Today is Sunday, Feb. 6, the 37th day of 2005. There are 328 days left in the year. On this date in 1952, Britain's King George VI dies; he is succeeded as reigning monarch by his daughter, Elizabeth II.
In 1756, America's third vice president, Aaron Burr, is born in Newark, N.J. In 1778, the United States wins official recognition from France with the signing of treaties in Paris. In 1788, Massachusetts becomes the sixth state to ratify the U.S. Constitution. In 1899, a peace treaty between the United States and Spain is ratified by the U.S. Senate. In 1933, the 20th Amendment to the Constitution, the so-called "lame duck" amendment, is declared in effect. In 1959, the United States successfully test-fires for the first time a Titan intercontinental ballistic missile from Cape Canaveral, Fla. In 1992, 16 people are killed when a C-130 military transport plane crashes in Evansville, Ind. In 1993, tennis Hall-of-Famer and human rights advocate Arthur Ashe dies in New York at age 49. In 1998, President Clinton signs a bill changing the name of Washington National Airport to Ronald Reagan Washington National Airport.

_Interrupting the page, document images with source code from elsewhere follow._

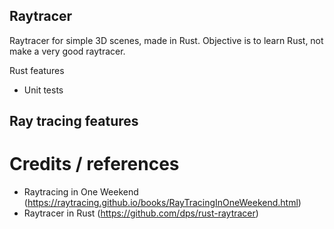 ## Raytracer
Raytracer for simple 3D scenes, made in Rust. Objective is to learn Rust, not make a very good raytracer.

Rust features
- Unit tests

Ray tracing features
- 

# Credits / references
- Raytracing in One Weekend (https://raytracing.github.io/books/RayTracingInOneWeekend.html)
- Raytracer in Rust (https://github.com/dps/rust-raytracer)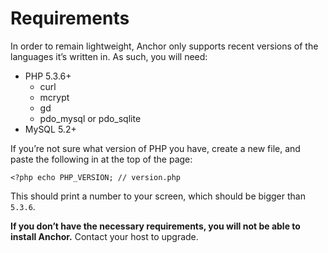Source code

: # Requirements

In order to remain lightweight, Anchor only supports recent versions of the languages it’s written in. As such, you will need:

* PHP 5.3.6+
	* curl
	* mcrypt
	* gd
	* pdo\_mysql or pdo\_sqlite
* MySQL 5.2+

If you’re not sure what version of PHP you have, create a new file, and paste the following in at the top of the page:

	<?php echo PHP_VERSION; // version.php

This should print a number to your screen, which should be bigger than `5.3.6`.

**If you don’t have the necessary requirements, you will not be able to install Anchor.** Contact your host to upgrade.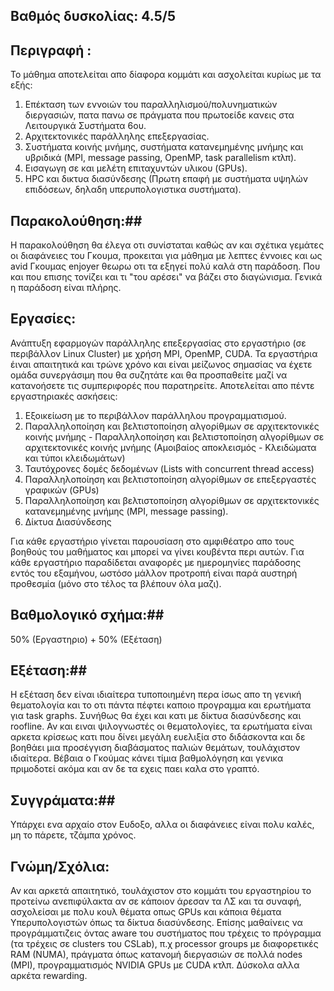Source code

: 

## Βαθμός δυσκολίας: 4.5/5

## Περιγραφή : ##

To μάθημα αποτελείται απο δίαφορα κομμάτι και ασχολείται κυρίως με τα εξής:
1. Επέκταση των εννοιών του παραλληλισμού/πολυνηματικών διεργασιών, πατα πανω σε πράγματα που πρωτοείδε κανεις στα Λειτουργικά Συστήματα 6ου.
2. Αρχιτεκτονικές παράλληλης επεξεργασίας.
3. Συστήματα κοινής μνήμης, συστήματα κατανεμημένης μνήμης και υβριδικά (MPI, message passing, ΟpenMP, task parallelism κτλπ).
4. Εισαγωγη σε και μελέτη επιταχυντών υλικου (GPUs).
5. HPC και δικτυα διασύνδεσης (Πρωτη επαφή με συστήματα υψηλών επιδόσεων, δηλαδη υπερυπολογιστικα συστήματα).

## Παρακολούθηση:##

H παρακολούθηση θα έλεγα οτι συνίσταται καθώς αν και σχέτικα γεμάτες οι διαφάνειες του Γκουμα, προκειται για μάθημα με λεπτες έννοιες και ως avid Γκουμας enjoyer θεωρω οτι τα εξηγεί πολύ καλά στη παράδοση. Που και που επισης τονίζει και τι "του αρέσει" να βάζει στο διαγώνισμα. Γενικά η παράδοση είναι πλήρης.

## Εργασίες:

Ανάπτυξη εφαρμογών παράλληλης επεξεργασίας στο εργαστήριο (σε περιβάλλον Linux Cluster) με χρήση MPI, OpenMP, CUDA. Τα εργαστήρια έιναι απαιτητικά και τρώνε χρόνο και είναι μείζωνος σημασίας να έχετε ομάδα συνεργάσιμη που θα συζητάτε και θα προσπαθείτε μαζί να κατανοήσετε τις συμπεριφορές που παρατηρείτε. Αποτελείται απο πέντε εργαστηριακές ασκήσεις:

1. Εξοικείωση με το περιβάλλον παράλληλου προγραμματισμού.
2. Παραλληλοποίηση και βελτιστοποίηση αλγορίθμων σε αρχιτεκτονικές κοινής μνήμης - Παραλληλοποίηση και βελτιστοποίηση αλγορίθμων σε αρχιτεκτονικές κοινής μνήμης (Αμοιβαίος αποκλεισμός - Κλειδώματα και τύποι κλειδωμάτων)
3. Ταυτόχρονες δομές δεδομένων (Lists with concurrent thread access)
4. Παραλληλοποίηση και βελτιστοποίηση αλγορίθμων σε επεξεργαστές γραφικών (GPUs)
5. Παραλληλοποίηση και βελτιστοποίηση αλγορίθμων σε αρχιτεκτονικές κατανεμημένης μνήμης (MPI, message passing).
6. Δίκτυα Διασύνδεσης

Για κάθε εργαστήριο γίνεται παρουσίαση στο αμφιθέατρο απο τους βοηθούς του μαθήματος και μπορεί να γίνει κουβέντα περι αυτών. Για κάθε εργαστήριο παραδίδεται αναφορές με ημερομηνίες παράδοσης εντός του εξαμήνου, ωστόσο μάλλον προτροπή είναι παρά αυστηρή προθεσμία (μόνο στο τέλος τα βλέπουν όλα μαζι).


## Βαθμολογικό σχήμα:##
50% (Εργαστηριο) + 50% (Εξέταση)

## Εξέταση:##

Η εξέταση δεν είναι ιδιαίτερα τυποποιημένη περα ίσως απο τη γενική θεματολογία και το οτι πάντα πέφτει καποιο προγραμμα και ερωτήματα για task graphs. Συνήθως θα έχει και κατι με δίκτυα διασύνδεσης και roofline. Αν και ειναι ψιλογνωστές οι θεματολογίες, τα ερωτήματα είναι αρκετα κρίσεως κατι που δίνει μεγάλη ευελιξία στο διδάσκοντα και δε βοηθάει μια προσέγγιση διαβάσματος παλιών θεμάτων, τουλάχιστον ιδιαίτερα. Βέβαια ο Γκούμας κάνει τίμια βαθμολόγηση και γενικα πριμοδοτεί ακόμα και αν δε τα εχεις παει καλα στο γραπτό.

## Συγγράματα:##

Υπάρχει ενα αρχαίο στον Ευδοξο, αλλα οι διαφάνειες είναι πολυ καλές, μη το πάρετε, τζάμπα χρόνος.

## Γνώμη/Σχόλια: ##

Αν και αρκετά απαιτητικό, τουλάχιστον στο κομμάτι του εργαστηρίου το προτείνω ανεπιφύλακτα αν σε κάποιον άρεσαν τα ΛΣ και τα συναφή, ασχολείσαι με πολυ κουλ θέματα οπως GPUs και κάποια θέματα Υπερυπολογιστών όπως τα δίκτυα διασύνδεσης. Επίσης μαθαίνεις να προγράμματιζεις όντας aware του συστήματος που τρέχεις το πρόγραμμα (τα τρέχεις σε clusters του CSLab), π.χ processor groups με διαφορετικές RAM (NUMA), πράγματα όπως κατανομή διεργασιών σε πολλά nodes (MPI), προγραμματισμός NVIDIA GPUs με CUDA κτλπ. Δύσκολα αλλα αρκέτα rewarding.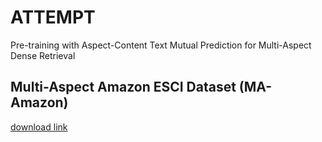 # ATTEMPT
Pre-training with Aspect-Content Text Mutual Prediction for Multi-Aspect Dense Retrieval

## Multi-Aspect Amazon ESCI Dataset (MA-Amazon)
[download link](https://drive.google.com/file/d/1yPLyIw47EHIxR0zv3abgNbVp_9JxWzvv/view?usp=drive_link)
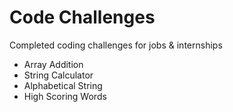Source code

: # Code Challenges
Completed coding challenges for jobs &amp; internships

* Array Addition
* String Calculator
* Alphabetical String
* High Scoring Words
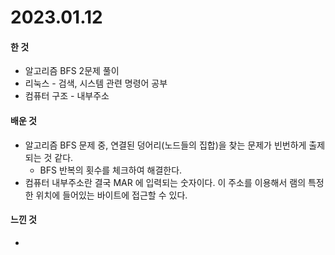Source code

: # 2023.01.12

#### 한 것

* 알고리즘 BFS 2문제 풀이
* 리눅스 - 검색, 시스템 관련 명령어 공부
* 컴퓨터 구조 - 내부주소

#### 배운 것

* 알고리즘 BFS 문제 중, 연결된 덩어리(노드들의 집합)을 찾는 문제가 빈번하게 출제되는 것 같다.
  * BFS 반복의 횟수를 체크하여 해결한다.
* 컴퓨터 내부주소란 결국 MAR 에 입력되는 숫자이다. 이 주소를 이용해서 램의 특정한 위치에 들어있는 바이트에 접근할 수 있다.

#### 느낀 것

*
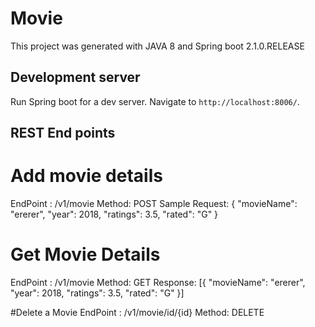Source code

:# Movie

This project was generated with JAVA 8 and Spring boot 2.1.0.RELEASE

## Development server

Run Spring boot for a dev server. Navigate to `http://localhost:8006/`. 

## REST End points

# Add movie details 

EndPoint : /v1/movie
Method: POST
Sample Request: 
	{
  "movieName": "ererer",
  "year": 2018,
  "ratings": 3.5,
  "rated": "G"
	}
	
# Get Movie Details
EndPoint : /v1/movie
Method: GET
Response: 
	[{
  "movieName": "ererer",
  "year": 2018,
  "ratings": 3.5,
  "rated": "G"
	}]
	
#Delete a Movie
EndPoint : /v1/movie/id/{id}
Method: DELETE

February 6, 1980: The federal EPA says it will not enforce most of its sulfur dioxide emission standards for burning coal in Ohio for the next 12 months while the state moves ahead with a plan to wash its high-sulfur coal before using it industrially.
More than 1,000 potential bidders from North and South America attend the opening of a three-day auction of machinery, equipment and real estate no longer needed in the continuing operations of Nash International Inc. in East Palestine. More than 120,000, 12-page brochures had been distributed describing boring mills, turret lathes, milling machines, cranes and other pieces of equipment being sold.
The Health Systems Agency of Eastern Ohio challenges the contention of St. Joseph Hospital that its proposed $13 million modernization will increase the hospital's patient load and efficiency to an extent that justifies the expenditure.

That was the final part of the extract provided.